★★
Directed by Trevor Wall
Starring Rob Schneider, Heather Graham, Bill Nighy, James Corden, and Ken Jeong
Film review by Chris Olson
The genre of animated movies has several ice-capers which have hit and missed in equal measure. Frozen (2013), Happy Feet (2006), Ice Age (2002), have found popular appeal, whilst sequels for the latter two have landed on thin ice. Norm of the North, regrettably, is a blizzard of environmental issues, pop culture references and slapstick comedy whilst failing to toe the line between childish silliness and adult appeal.
Norm (Rob Schneider) is a polar bear in the arctic, who for some reason can talk “human”. An inexplicable trait which comes in super handy when a bunch of greedy humans turn up on his doorstep wanting to build luxury condos and spoiling the picturesque ecology. However, communication remains elusive so Norm finds himself journeying to New York where he hopes to sabotage the construction project from the inside by becoming part of the marketing.

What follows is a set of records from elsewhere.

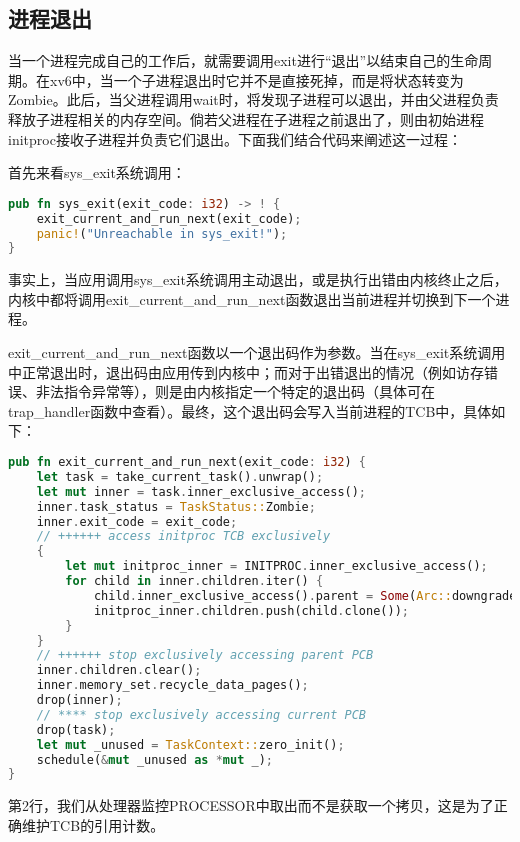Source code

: \subsection{进程退出}

当一个进程完成自己的工作后，就需要调用exit进行“退出”以结束自己的生命周期。在xv6中，当一个子进程退出时它并不是直接死掉，而是将状态转变为Zombie。此后，当父进程调用wait时，将发现子进程可以退出，并由父进程负责释放子进程相关的内存空间。倘若父进程在子进程之前退出了，则由初始进程initproc接收子进程并负责它们退出。下面我们结合代码来阐述这一过程：

首先来看sys\_exit系统调用：

\begin{lstlisting}[language={Rust}, label={code:exit},
	caption={os/src/syscall/process.rs}]
pub fn sys_exit(exit_code: i32) -> ! {
	exit_current_and_run_next(exit_code);
	panic!("Unreachable in sys_exit!");
}
\end{lstlisting}

事实上，当应用调用sys\_exit系统调用主动退出，或是执行出错由内核终止之后，内核中都将调用exit\_current\_and\_run\_next函数退出当前进程并切换到下一个进程。

exit\_current\_and\_run\_next函数以一个退出码作为参数。当在sys\_exit系统调用中正常退出时，退出码由应用传到内核中；而对于出错退出的情况（例如访存错误、非法指令异常等），则是由内核指定一个特定的退出码（具体可在trap\_handler函数中查看）。最终，这个退出码会写入当前进程的TCB中，具体如下：

\begin{lstlisting}[language={Rust}, label={code:exit},
	caption={os/src/task/mod.rs}]
pub fn exit_current_and_run_next(exit_code: i32) {
	let task = take_current_task().unwrap();
	let mut inner = task.inner_exclusive_access();
	inner.task_status = TaskStatus::Zombie;
	inner.exit_code = exit_code;
	// ++++++ access initproc TCB exclusively
	{
		let mut initproc_inner = INITPROC.inner_exclusive_access();
		for child in inner.children.iter() {
			child.inner_exclusive_access().parent = Some(Arc::downgrade(&INITPROC));
			initproc_inner.children.push(child.clone());
		}
	}
	// ++++++ stop exclusively accessing parent PCB
	inner.children.clear();
	inner.memory_set.recycle_data_pages();
	drop(inner);
	// **** stop exclusively accessing current PCB
	drop(task);
	let mut _unused = TaskContext::zero_init();
	schedule(&mut _unused as *mut _);
}
\end{lstlisting}

第2行，我们从处理器监控PROCESSOR中取出而不是获取一个拷贝，这是为了正确维护TCB的引用计数。

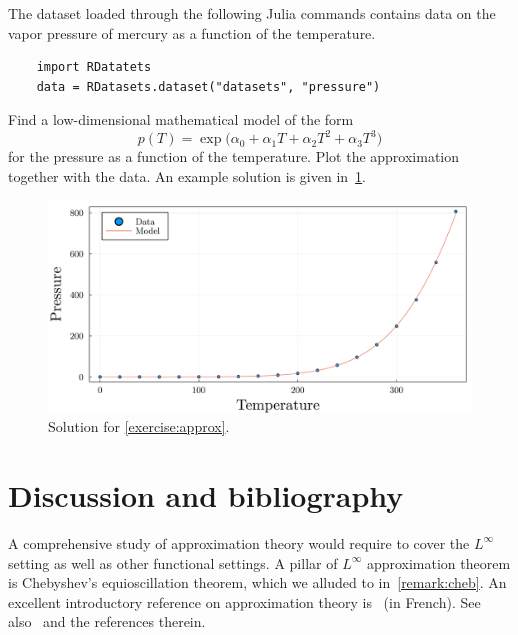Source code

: \begin{compexercise}
    \label{exercise:approx}
    The dataset loaded through the following Julia commands contains data on the vapor pressure of mercury as a function of the temperature.
    \begin{verbatim}
    import RDatatets
    data = RDatasets.dataset("datasets", "pressure")
    \end{verbatim}
    Find a low-dimensional mathematical model of the form
    \begin{equation}
        p(T) = \exp \bigl( \alpha_0 + \alpha_1 T + \alpha_2 T^2 + \alpha_3 T^3 \bigr)
    \end{equation}
    for the pressure as a function of the temperature.
    Plot the approximation together with the data.
    An example solution is given in~\cref{fig:pressure}.
    \begin{figure}[ht]
        \centering
        \includegraphics[width=0.75\linewidth]{figures/pressure_model.pdf}
        \caption{Solution for \cref{exercise:approx}.}%
        \label{fig:pressure}
    \end{figure}
\end{compexercise}

\section{Discussion and bibliography}
A comprehensive study of approximation theory would require to cover the $L^{\infty}$ setting
as well as other functional settings.
A pillar of $L^{\infty}$ approximation theorem is Chebyshev's equioscillation theorem, which we alluded to in~\cref{remark:cheb}.
An excellent introductory reference on approximation theory is~\cite{magnus} (in French).
See also~\cite[Chapter 10]{MR2265914} and the references therein.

Heavy on the social commentary light on the plot, this is a by-the-numbers animated film that crowbars in fluffy references without any concern for delivering a quality script. Dance montages and camp villains are just some of the delights in store for viewers who will most likely be kids and their poor, suffering parents. That being said, there were a few times the movie managed to roar.
James Corden turns up for a delightful cameo as an actor dressed as a polar bear, whose hand-to-hand combat skills and thespian ravings are genuinely funny. Also the onset of the Lemmings characters provide a Minions-esque comedy relief, easily providing the funniest moments in the film. Although even they feel like marketable material, like all the other "cuddley toy" characters. The action set pieces throw them into endless, cartoonish scenarios without any regard for complimenting the story any further than "oh that was cute".
Animation cannot excuse itself from the strenuous criticism that other genres face, not after so many huge achievements have been made in the genre. The pioneers have raised the bar so high now that calamitous capers like this just simply won't do. The script is totally lacking and the fundamental characterisation, so prevalent in the success stories of Pixar, Ghibli and Dreamworks, is a stinking, wet fish.